AVAILABLE RECORDS -
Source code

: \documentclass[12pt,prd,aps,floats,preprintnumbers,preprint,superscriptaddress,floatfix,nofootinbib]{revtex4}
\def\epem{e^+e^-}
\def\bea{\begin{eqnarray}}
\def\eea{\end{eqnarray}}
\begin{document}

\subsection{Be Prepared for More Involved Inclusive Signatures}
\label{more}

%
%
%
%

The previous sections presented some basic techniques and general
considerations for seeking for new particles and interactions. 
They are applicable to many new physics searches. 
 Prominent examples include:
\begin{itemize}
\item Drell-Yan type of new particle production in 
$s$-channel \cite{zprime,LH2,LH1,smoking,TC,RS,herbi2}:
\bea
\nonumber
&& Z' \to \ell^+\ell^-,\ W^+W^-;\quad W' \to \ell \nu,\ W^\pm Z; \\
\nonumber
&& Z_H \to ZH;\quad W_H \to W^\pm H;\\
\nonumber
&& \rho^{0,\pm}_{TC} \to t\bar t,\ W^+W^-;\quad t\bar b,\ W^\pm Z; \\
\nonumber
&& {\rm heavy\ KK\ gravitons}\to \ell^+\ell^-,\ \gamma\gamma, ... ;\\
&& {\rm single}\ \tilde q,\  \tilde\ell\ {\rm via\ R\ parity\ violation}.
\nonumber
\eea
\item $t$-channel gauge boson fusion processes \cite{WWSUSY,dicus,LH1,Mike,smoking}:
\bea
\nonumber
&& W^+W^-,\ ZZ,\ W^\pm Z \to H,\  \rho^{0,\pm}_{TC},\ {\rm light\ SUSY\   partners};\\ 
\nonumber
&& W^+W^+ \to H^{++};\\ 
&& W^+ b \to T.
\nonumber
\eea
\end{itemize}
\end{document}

TASK TO COMPLETE - Give the number of lines in the entries that contain the word "smoking", without any other words.

TASK OUTPUT - 2